*The problem:* Copy all the data exactly, except the pictures.
━━ Available data
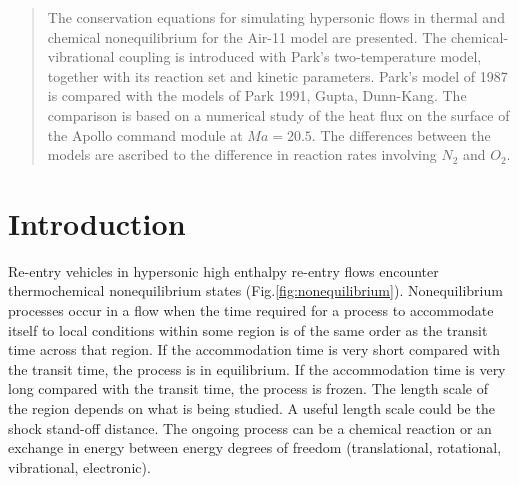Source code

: \documentclass[11pt,a4paper,twocolumn]{article}
\begin{document}



\begin{abstract}
    The conservation equations for simulating hypersonic flows in thermal and chemical nonequilibrium for the Air-11 model are presented. The chemical-vibrational coupling is introduced with Park's two-temperature model, together with its reaction set and kinetic parameters. Park's model of 1987 is compared with the models of Park 1991, Gupta, Dunn-Kang. The comparison is based on a numerical study of the heat flux on the surface of the Apollo command module at $Ma=20.5$. The differences between the models are ascribed to the difference in reaction rates involving $N_2$ and $O_2$.
\end{abstract}

\section{Introduction}
\label{sec:introduction}

Re-entry vehicles in hypersonic high enthalpy re-entry flows encounter thermochemical nonequilibrium states (Fig.\ref{fig:nonequilibrium}). Nonequilibrium processes occur in a flow when the time required for a process to accommodate itself to local conditions within some region is of the same order as the transit time across that region. If the accommodation time is very short compared with the transit time, the process is in equilibrium. If the accommodation time is very long compared with the transit time, the process is frozen. The length scale of the region depends on what is being studied. A useful length scale could be the shock stand-off distance. The ongoing process can be a chemical reaction or an exchange in energy between energy degrees of freedom (translational, rotational,  vibrational, electronic). 
\end{document}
━━━━
*Answer below:*
Source code

: \documentclass[11pt,a4paper,twocolumn]{article}
\begin{document}



\begin{abstract}
    The conservation equations for simulating hypersonic flows in thermal and chemical nonequilibrium for the Air-11 model are presented. The chemical-vibrational coupling is introduced with Park's two-temperature model, together with its reaction set and kinetic parameters. Park's model of 1987 is compared with the models of Park 1991, Gupta, Dunn-Kang. The comparison is based on a numerical study of the heat flux on the surface of the Apollo command module at $Ma=20.5$. The differences between the models are ascribed to the difference in reaction rates involving $N_2$ and $O_2$.
\end{abstract}

\section{Introduction}
\label{sec:introduction}

Re-entry vehicles in hypersonic high enthalpy re-entry flows encounter thermochemical nonequilibrium states (Fig.\ref{fig:nonequilibrium}). Nonequilibrium processes occur in a flow when the time required for a process to accommodate itself to local conditions within some region is of the same order as the transit time across that region. If the accommodation time is very short compared with the transit time, the process is in equilibrium. If the accommodation time is very long compared with the transit time, the process is frozen. The length scale of the region depends on what is being studied. A useful length scale could be the shock stand-off distance. The ongoing process can be a chemical reaction or an exchange in energy between energy degrees of freedom (translational, rotational,  vibrational, electronic). 
\end{document}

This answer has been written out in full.